LOL! I was going to say what short&naked said - there's no such thing as "I know the (insert instrument here) will go (insert direction)." But if we assume, dangerously, that you're right, then I - personally - would go long EUR/USD since it would probably be the benefit of any dollar crash. But if you're just going to speculate that the dollar will weaken against "some currency", then it's rather important to know what that currency is, don't you think? If all you're talking is the dollar index, then pick the Euro, as it is the majority weighted.
It will be interesting to see what will happen to the many struggling EU exporters at EUR/USD 1.36 and beyond. This is probably the last thing the EZ was hoping for with everyone QE and them still sitting back worried about "price stability". The funny thing is, Trichet and crew did the right thing, in my humble opinion, but not in the face where everyone else throws caution to the wind. The EUR should soar against...well, pretty much everything. Meaning they'll also be the last place anyone will want to shop for goods.

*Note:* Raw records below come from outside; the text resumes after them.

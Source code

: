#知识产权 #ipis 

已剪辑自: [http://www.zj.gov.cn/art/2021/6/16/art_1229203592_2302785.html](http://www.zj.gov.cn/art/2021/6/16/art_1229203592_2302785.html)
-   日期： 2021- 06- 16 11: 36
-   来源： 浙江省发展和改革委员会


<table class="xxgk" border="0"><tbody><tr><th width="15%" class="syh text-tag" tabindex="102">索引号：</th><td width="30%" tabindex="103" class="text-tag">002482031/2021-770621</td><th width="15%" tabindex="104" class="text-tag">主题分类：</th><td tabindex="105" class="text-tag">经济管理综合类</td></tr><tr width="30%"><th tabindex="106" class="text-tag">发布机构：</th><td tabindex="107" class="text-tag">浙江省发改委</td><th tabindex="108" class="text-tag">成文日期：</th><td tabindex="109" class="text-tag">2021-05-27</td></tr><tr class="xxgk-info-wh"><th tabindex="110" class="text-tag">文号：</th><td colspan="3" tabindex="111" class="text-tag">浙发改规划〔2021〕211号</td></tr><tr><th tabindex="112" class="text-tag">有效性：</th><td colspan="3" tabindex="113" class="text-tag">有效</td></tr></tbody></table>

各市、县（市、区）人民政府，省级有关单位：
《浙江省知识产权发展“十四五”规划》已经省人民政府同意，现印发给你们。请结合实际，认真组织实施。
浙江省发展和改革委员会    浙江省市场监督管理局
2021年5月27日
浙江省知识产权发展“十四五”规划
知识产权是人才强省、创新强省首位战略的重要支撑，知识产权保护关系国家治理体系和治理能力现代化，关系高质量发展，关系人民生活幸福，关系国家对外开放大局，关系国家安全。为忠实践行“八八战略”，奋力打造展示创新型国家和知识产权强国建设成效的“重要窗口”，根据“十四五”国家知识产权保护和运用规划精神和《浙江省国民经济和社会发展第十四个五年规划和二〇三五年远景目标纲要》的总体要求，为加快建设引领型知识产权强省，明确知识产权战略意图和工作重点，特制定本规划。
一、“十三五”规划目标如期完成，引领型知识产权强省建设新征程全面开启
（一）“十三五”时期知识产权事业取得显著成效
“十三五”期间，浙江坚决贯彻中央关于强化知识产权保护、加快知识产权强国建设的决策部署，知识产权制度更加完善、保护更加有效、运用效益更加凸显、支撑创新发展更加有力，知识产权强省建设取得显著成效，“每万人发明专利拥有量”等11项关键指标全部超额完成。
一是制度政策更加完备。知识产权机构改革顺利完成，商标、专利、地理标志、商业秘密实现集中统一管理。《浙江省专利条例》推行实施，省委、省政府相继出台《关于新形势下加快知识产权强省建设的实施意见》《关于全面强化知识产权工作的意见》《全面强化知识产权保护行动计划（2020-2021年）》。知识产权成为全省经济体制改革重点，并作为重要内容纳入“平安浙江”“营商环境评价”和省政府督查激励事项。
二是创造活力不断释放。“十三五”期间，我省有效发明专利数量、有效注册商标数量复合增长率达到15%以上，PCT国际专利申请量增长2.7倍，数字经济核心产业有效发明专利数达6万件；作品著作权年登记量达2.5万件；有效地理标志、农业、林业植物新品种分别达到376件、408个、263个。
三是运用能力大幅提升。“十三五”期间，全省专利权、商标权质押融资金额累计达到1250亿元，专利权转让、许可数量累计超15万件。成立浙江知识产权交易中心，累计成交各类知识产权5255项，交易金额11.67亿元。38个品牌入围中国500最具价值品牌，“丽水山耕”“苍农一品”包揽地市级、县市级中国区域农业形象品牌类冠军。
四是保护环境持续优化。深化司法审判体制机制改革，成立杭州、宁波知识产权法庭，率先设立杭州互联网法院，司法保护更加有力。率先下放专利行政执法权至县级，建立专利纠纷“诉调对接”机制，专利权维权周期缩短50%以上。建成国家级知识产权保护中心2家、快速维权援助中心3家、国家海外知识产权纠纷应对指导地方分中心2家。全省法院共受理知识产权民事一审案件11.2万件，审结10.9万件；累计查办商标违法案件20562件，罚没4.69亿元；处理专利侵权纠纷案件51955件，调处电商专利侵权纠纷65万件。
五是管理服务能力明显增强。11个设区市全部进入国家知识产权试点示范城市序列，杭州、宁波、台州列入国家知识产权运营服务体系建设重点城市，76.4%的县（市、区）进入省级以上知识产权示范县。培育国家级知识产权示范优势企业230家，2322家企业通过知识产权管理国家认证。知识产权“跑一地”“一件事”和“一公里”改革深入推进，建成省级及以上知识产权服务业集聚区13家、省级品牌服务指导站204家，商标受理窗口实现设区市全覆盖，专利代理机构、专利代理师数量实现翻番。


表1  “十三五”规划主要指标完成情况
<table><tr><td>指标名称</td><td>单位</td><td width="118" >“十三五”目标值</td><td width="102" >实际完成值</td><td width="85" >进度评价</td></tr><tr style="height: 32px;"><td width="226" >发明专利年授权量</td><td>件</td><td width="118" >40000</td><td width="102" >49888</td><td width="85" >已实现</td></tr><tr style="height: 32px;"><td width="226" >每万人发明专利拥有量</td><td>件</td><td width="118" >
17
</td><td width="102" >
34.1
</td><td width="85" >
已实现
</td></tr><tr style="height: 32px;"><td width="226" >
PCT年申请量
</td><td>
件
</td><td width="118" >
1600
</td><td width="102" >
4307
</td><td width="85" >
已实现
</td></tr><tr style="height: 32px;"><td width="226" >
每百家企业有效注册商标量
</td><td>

A few months ago after the crash, I was about to load up on dollar short positions. After all, we had to collpase with all the debt, right? Instead, the dollar soared. So much for prognosticating the market. You have NO idea what is going to happen. Maybe high inflation, maybe deflation, maybe neither. The market may soar or crash. The recession and things get a lot better. Picking directions is a loser's bet. The economists range from very gloomy to optimistic. Whoever is right will crow and the rest will keep quiet. So what???
The irony is that, unless something drastic happens, we're doomed to repeat the very same errors that have brought us here. The screwed up incentives, the pro-cyclical policies, all this is continuing and even getting stronger, because it's purportedly done to ensure short-term survival. But, wait, been there, done that... I don't like the way all this is developing... Welcome to the Banana Republic of America, where govt debt gets monetized, long-end rates eventually go to 20% and the Fed can't figure out how to properly communicate with the mkt.
I agree - it looks very much like after the party was over and the punchbowl taken away, the government is stepping in to restock the liquor cabinet with liquor borrow from local stores, but not before making sure everyone has their keys back to drive when they leave the party. Reckless.